Question

Daniel decides he wants to make a stew, too, but decides to cook his in tge oven at a higher temperature of 350 F. They are in the same room, so the temperature is the same. If it takes Daniel's stew 50 minutes to cool to serving temperature,what is his cooling rate??? PLEASE HELP (Newton's law of cooling)!!!!!

Answer 1

Is this part of another problem? We don't seem to have all of the information here.

Answer 2

Its the entire problem

Answer 3

What is the serving temperature? "They are in the same room" — what is "they"?

Answer 4

That's what the problem says ,, i have no idea. Isn't room temperature 70F?

Answer 5

But you don't typically eat your food at room temperature.

Answer 6

Well, I don't :-)

Answer 7

Well, Newton's law of cooling says that the rate of cooling is proportional to the difference in temperature between the object which is cooling and the ambient temperature.

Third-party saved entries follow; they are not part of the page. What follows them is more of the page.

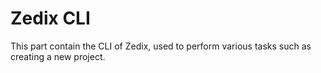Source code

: # Zedix CLI

This part contain the CLI of Zedix, used to perform
various tasks such as creating a new project.
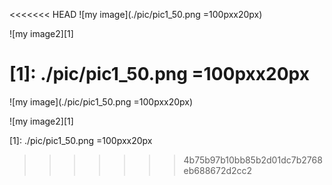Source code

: <<<<<<< HEAD
![my image](./pic/pic1_50.png =100pxx20px)

![my image2][1]

[1]: ./pic/pic1_50.png =100pxx20px
=======
![my image](./pic/pic1_50.png =100pxx20px)

![my image2][1]

[1]: ./pic/pic1_50.png =100pxx20px
>>>>>>> 4b75b97b10bb85b2d01dc7b2768eb688672d2cc2

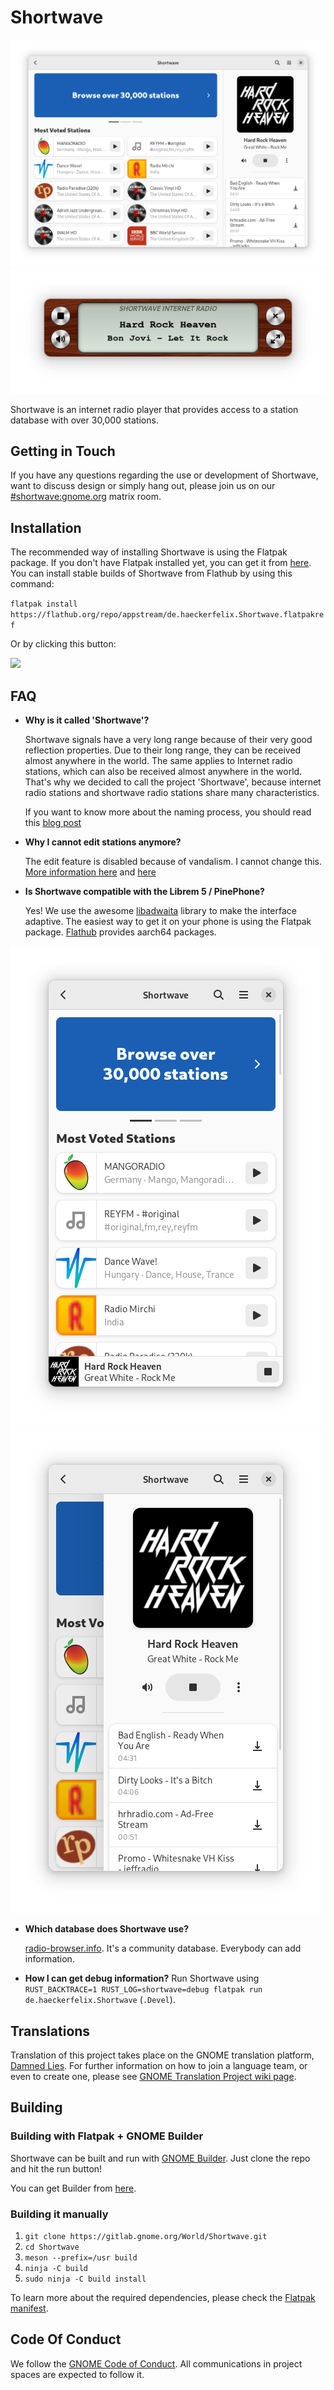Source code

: # Shortwave

![screenshot](data/screenshots/1.png)
![screenshot](data/screenshots/4.png)

Shortwave is an internet radio player that provides access to a station database with over 30,000 stations.

## Getting in Touch
If you have any questions regarding the use or development of Shortwave,
want to discuss design or simply hang out, please join us on our [#shortwave:gnome.org](https://matrix.to/#/#shortwave:gnome.org) matrix room.

## Installation
The recommended way of installing Shortwave is using the Flatpak package. If you don't have Flatpak installed yet, you can get it from [here](https://flatpak.org/setup/). You can install stable builds of Shortwave from Flathub by using this command:

`flatpak install https://flathub.org/repo/appstream/de.haeckerfelix.Shortwave.flatpakref`

Or by clicking this button:

<a href="https://flathub.org/apps/details/de.haeckerfelix.Shortwave"><img src="https://flathub.org/assets/badges/flathub-badge-en.png" width="200"/></a>

## FAQ
- **Why is it called 'Shortwave'?**

    Shortwave signals have a very long range because of their very good reflection properties. 
Due to their long range, they can be received almost anywhere in the world. 
The same applies to Internet radio stations, which can also be received almost anywhere in the world.
That's why we decided to call the project 'Shortwave', because internet radio stations and shortwave radio stations share many characteristics.

    If you want to know more about the naming process, you should read this [blog post](https://blogs.gnome.org/tbernard/2019/04/26/naming-your-app/)

- **Why I cannot edit stations anymore?**

    The edit feature is disabled because of vandalism. I cannot change this. [More information here](http://www.radio-browser.info/gui/#/) and [here](https://github.com/segler-alex/radiobrowser-api/issues/39)

- **Is Shortwave compatible with the Librem 5 / PinePhone?**

    Yes! We use the awesome [libadwaita](https://gitlab.gnome.org/GNOME/libadwaita) library to make the interface adaptive. The easiest way to get it on your phone is using the Flatpak package. [Flathub](https://flathub.org/apps/details/de.haeckerfelix.Shortwave) provides aarch64 packages.

![Adaptive Screenshot 1](data/screenshots/5.png)
![Adaptive Screenshot 2](data/screenshots/6.png)

- **Which database does Shortwave use?**

    [radio-browser.info](http://www.radio-browser.info/gui/#/). It's a community database. Everybody can add information.
    
- **How I can get debug information?**
    Run Shortwave using `RUST_BACKTRACE=1 RUST_LOG=shortwave=debug flatpak run de.haeckerfelix.Shortwave` (`.Devel`).

## Translations
Translation of this project takes place on the GNOME translation platform,
[Damned Lies](https://l10n.gnome.org/module/shortwave). For further
information on how to join a language team, or even to create one, please see
[GNOME Translation Project wiki page](https://wiki.gnome.org/TranslationProject).

## Building
### Building with Flatpak + GNOME Builder
Shortwave can be built and run with [GNOME Builder](https://wiki.gnome.org/Apps/Builder).
Just clone the repo and hit the run button!

You can get Builder from [here](https://wiki.gnome.org/Apps/Builder/Downloads).

### Building it manually
1. `git clone https://gitlab.gnome.org/World/Shortwave.git`
2. `cd Shortwave`
3. `meson --prefix=/usr build`
4. `ninja -C build`
5. `sudo ninja -C build install`

To learn more about the required dependencies, please check the [Flatpak manifest](build-aux/de.haeckerfelix.Shortwave.Devel.json).

## Code Of Conduct
We follow the [GNOME Code of Conduct](/CODE_OF_CONDUCT.md).
All communications in project spaces are expected to follow it.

Let's call the temperature of the stew at time \(t\) simply \(T(t)\)
Let's call the ambient temperature (whatever it is) \(T_a\)
The difference in temperature will be \(T(t) - T_a\)
We'll call that \(y(t)\) to make things a bit neater. \(y(t) = T(t)-T_a\)

okay so far?

Answer 8

We'll have an initial temperature of \(T(0) = T_0 = 350^\circ\text{F} = 449.8^\circ\text{K}\)